Carly Woelfel of South Side on   Oct.   28, 2017.

Carly Woelfel of South Side on  Oct.  28, 2017. Credit: Peter Frutkoff

In only her sophomore year, South Side’s Carly Woelfel has the planning part of cross country down pat. You see, distance running is about endurance, and endurance doesn’t just happen. It’s planned, plotted and learned. A runner who goes into a race without at least a rough outline of a plan is, more often then not, a runner who doesn’t win.

And Woelfel wins. There’s little doubt about that. Her latest triumph, a Nassau Class II championship earned her Newsday Athlete of the Week honors. Woelfel ran the Bethpage State Park 5-kilometer course in 19 minutes, 26.01 seconds last Saturday afternoon.

Woelfel’s victory started with very clear prerace planning. She knew her limits and knew that getting into a race where she’d have to fight to the finish would be a bad idea.

“I didn’t want to finish that race neck and neck and have to sprint,” Woelfel said. “That’s a runner’s biggest struggle. So, about a mile in, I started to get in front. My breathing was very controlled, which was a miracle for me. That’s really tough going that fast. I just kept trying to build the gap, little by little.”

The gap got so big that the noises that usually narrate a race were gone. Eventually, it was just Woelfel and the wind.

“I gradually started to not hear the breathing behind me,” she said. “I never look back, so I’m never really sure what the distance is, but I just hear the faint noises. It’s loud in the beginning, the breathing and the footsteps, and then it kind of dwindles away. It helps me build up my confidence and makes me feel a lot better.
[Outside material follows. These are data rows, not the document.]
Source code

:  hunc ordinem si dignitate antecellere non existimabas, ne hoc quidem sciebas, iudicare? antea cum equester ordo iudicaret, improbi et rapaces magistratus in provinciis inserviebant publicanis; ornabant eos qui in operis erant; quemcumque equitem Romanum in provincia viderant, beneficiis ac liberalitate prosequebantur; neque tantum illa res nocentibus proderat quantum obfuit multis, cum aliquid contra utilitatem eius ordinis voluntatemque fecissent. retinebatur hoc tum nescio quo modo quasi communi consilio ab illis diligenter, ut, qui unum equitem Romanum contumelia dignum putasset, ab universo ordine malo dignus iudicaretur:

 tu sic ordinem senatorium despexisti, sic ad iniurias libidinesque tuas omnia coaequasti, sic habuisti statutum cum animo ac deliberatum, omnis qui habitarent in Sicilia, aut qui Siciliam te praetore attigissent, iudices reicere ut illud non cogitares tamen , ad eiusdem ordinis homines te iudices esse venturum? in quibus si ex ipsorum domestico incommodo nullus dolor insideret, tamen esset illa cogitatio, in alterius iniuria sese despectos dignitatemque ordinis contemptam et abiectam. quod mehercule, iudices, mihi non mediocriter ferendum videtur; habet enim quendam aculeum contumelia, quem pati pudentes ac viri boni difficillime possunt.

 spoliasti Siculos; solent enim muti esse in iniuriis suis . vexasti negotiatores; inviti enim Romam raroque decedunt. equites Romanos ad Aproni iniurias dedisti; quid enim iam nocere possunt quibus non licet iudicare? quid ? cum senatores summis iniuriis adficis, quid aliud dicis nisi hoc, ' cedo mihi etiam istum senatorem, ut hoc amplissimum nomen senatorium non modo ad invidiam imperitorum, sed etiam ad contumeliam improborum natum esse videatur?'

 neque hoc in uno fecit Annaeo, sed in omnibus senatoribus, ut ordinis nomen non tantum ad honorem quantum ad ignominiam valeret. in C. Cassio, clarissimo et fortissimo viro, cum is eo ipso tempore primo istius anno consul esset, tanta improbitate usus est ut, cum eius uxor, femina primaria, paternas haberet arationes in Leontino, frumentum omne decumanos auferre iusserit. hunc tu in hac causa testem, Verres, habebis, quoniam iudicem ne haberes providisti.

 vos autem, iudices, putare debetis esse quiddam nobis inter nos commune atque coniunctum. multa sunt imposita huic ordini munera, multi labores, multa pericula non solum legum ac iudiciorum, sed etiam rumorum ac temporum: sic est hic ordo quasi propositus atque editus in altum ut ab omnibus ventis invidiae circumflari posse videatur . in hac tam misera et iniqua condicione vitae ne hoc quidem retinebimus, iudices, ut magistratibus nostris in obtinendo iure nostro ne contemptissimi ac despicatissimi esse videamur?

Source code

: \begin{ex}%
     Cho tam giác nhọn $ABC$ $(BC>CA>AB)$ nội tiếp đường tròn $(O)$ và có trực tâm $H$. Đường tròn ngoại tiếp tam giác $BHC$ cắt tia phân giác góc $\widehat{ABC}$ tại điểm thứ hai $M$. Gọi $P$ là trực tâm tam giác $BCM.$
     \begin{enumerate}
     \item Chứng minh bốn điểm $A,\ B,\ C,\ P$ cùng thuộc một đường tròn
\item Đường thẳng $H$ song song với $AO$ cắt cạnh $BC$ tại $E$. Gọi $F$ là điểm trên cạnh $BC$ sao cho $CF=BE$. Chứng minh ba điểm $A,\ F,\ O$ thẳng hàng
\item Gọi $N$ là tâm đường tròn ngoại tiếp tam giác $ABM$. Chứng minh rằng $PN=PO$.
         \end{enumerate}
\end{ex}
I can take a lot more pride in that and keep going.”

Woelfel won by 27.12 seconds, a fairly large margin in a championship race. The win helped South Side win the team championship with 39 points.

Breathing is an underrated part of cross country. Being able to manage it at high speeds is both essential and difficult. Woelfel said that aspect of her racing is vastly improved from last season, something she credits with speaking to other runners about different breathing strategies and then trying to adopt them in competition. So far, it’s worked out pretty well.

Woelfel, who’s personal best is 19:18.44, also said she increased her summer mileage, something that, no doubt, helped her endurance.

The cross country postseason is so fast and unforgiving that it does not allow for long victory laps. Almost as soon as she crossed the finish line, Woelfel’s attention turned to this Saturday’s Nassau State Qualifier at Bethpage State Park, where she’ll run for a trip to the state public school championships at Wayne Central High School in Ontario Center on Nov. 11.

“[Saturday was] a good day,” Woelfel said. “I didn’t have to kick as hard at the end. I wasn’t going to spend 150 percent. I could scale it back a little bit. I’m really excited for state qualifiers and I’m going to gun for that big PR.”